Energiewerk Graz

Kooperation
heri & salli Architektur ZT GmbH
Realisierung
2024-2029
Nutzung
Heizkraftwerk

Gemeinsam mit Studio Heri & Sally aus Graz entwickelte unser Büro ein neues gestalterisches Leitbild für das äußere Erscheinungsbild und ausgewählte Innenbereiche des zukünftigen Energiewerks Graz. Ziel war es, die anspruchsvolle technische Ausstattung in eine klare, moderne Architektursprache zu übersetzen, die sowohl den ökologischen Anspruch des Projekts als auch seine Bedeutung im urbanen Umfeld sichtbar macht.
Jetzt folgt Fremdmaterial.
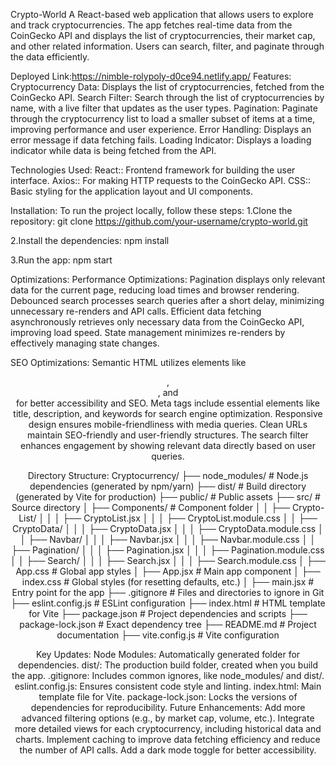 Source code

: Crypto-World
A React-based web application that allows users to explore and track cryptocurrencies. The app fetches real-time data from the CoinGecko API and displays the list of cryptocurrencies, their market cap, and other related information. Users can search, filter, and paginate through the data efficiently.

Deployed Link:https://nimble-rolypoly-d0ce94.netlify.app/
Features:
Cryptocurrency Data: Displays the list of cryptocurrencies, fetched from the CoinGecko API. Search Filter: Search through the list of cryptocurrencies by name, with a live filter that updates as the user types. Pagination: Paginate through the cryptocurrency list to load a smaller subset of items at a time, improving performance and user experience. Error Handling: Displays an error message if data fetching fails. Loading Indicator: Displays a loading indicator while data is being fetched from the API.

Technologies Used:
React:: Frontend framework for building the user interface. Axios:: For making HTTP requests to the CoinGecko API. CSS:: Basic styling for the application layout and UI components.

Installation:
To run the project locally, follow these steps: 1.Clone the repository: git clone https://github.com/your-username/crypto-world.git

2.Install the dependencies: npm install

3.Run the app: npm start

Optimizations:
Performance Optimizations:
Pagination displays only relevant data for the current page, reducing load times and browser rendering.
Debounced search processes search queries after a short delay, minimizing unnecessary re-renders and API calls.
Efficient data fetching asynchronously retrieves only necessary data from the CoinGecko API, improving load speed.
State management minimizes re-renders by effectively managing state changes.

SEO Optimizations: Semantic HTML utilizes elements like <header>, <main>, and <footer> for better accessibility and SEO.
Meta tags include essential elements like title, description, and keywords for search engine optimization.
Responsive design ensures mobile-friendliness with media queries.
Clean URLs maintain SEO-friendly and user-friendly structures.
The search filter enhances engagement by showing relevant data directly based on user queries.




Directory Structure:
Cryptocurrency/ ├── node_modules/ # Node.js dependencies (generated by npm/yarn) ├── dist/ # Build directory (generated by Vite for production) ├── public/ # Public assets ├── src/ # Source directory │ ├── Components/ # Component folder │ │ ├── Crypto-List/
│ │ │ ├── CryptoList.jsx │ │ │ ├── CryptoList.module.css │ │ ├── CryptoData/ │ │ │ ├── CryptoData.jsx │ │ │ ├── CryptoData.module.css │ │ ├── Navbar/ │ │ │ ├── Navbar.jsx │ │ │ ├── Navbar.module.css │ │ ├── Pagination/ │ │ │ ├── Pagination.jsx │ │ │ ├── Pagination.module.css │ │ ├── Search/ │ │ │ ├── Search.jsx │ │ │ ├── Search.module.css │ ├── App.css # Global app styles │ ├── App.jsx # Main app component │ ├── index.css # Global styles (for resetting defaults, etc.) │ ├── main.jsx # Entry point for the app ├── .gitignore # Files and directories to ignore in Git ├── eslint.config.js # ESLint configuration ├── index.html # HTML template for Vite ├── package.json # Project dependencies and scripts ├── package-lock.json # Exact dependency tree ├── README.md # Project documentation ├── vite.config.js # Vite configuration

Key Updates:
Node Modules: Automatically generated folder for dependencies.
dist/: The production build folder, created when you build the app.
.gitignore: Includes common ignores, like node_modules/ and dist/.
eslint.config.js: Ensures consistent code style and linting.
index.html: Main template file for Vite.
package-lock.json: Locks the versions of dependencies for reproducibility.
Future Enhancements:
Add more advanced filtering options (e.g., by market cap, volume, etc.). Integrate more detailed views for each cryptocurrency, including historical data and charts. Implement caching to improve data fetching efficiency and reduce the number of API calls. Add a dark mode toggle for better accessibility.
Das Energiewerk Graz (EWG) ist ein zentraler Baustein zur ökologischen Weiterentwicklung der Fernwärmeversorgung im Großraum Graz. Mit seiner Inbetriebnahme soll der Verbrauch fossiler Energieträger – insbesondere Erdgas – deutlich reduziert werden, während lokale Ressourcen stärker genutzt und nicht wiederverwertbare Reststoffe energetisch in Wärme und Strom umgewandelt werden. Auf diese Weise leistet das EWG einen Beitrag zum Klimaschutz, zur Luftreinhaltung und zur regionalen Versorgungssicherheit. Das Projekt unterstützt die regionale Dekarbonisierungsstrategie gemeinsam mit Stadt, Land, Energieversorgern und öffentlichen Stellen und bringt zusätzlich wirtschaftliche und soziale Vorteile: neue Arbeitsplätze, stabile Energiepreise und weniger LKW-Verkehr durch verkürzte Transportwege. Der Baubeginn ist für 2027 vorgesehen, die Inbetriebnahme für 2029, begleitet von transparenter Öffentlichkeitsarbeit.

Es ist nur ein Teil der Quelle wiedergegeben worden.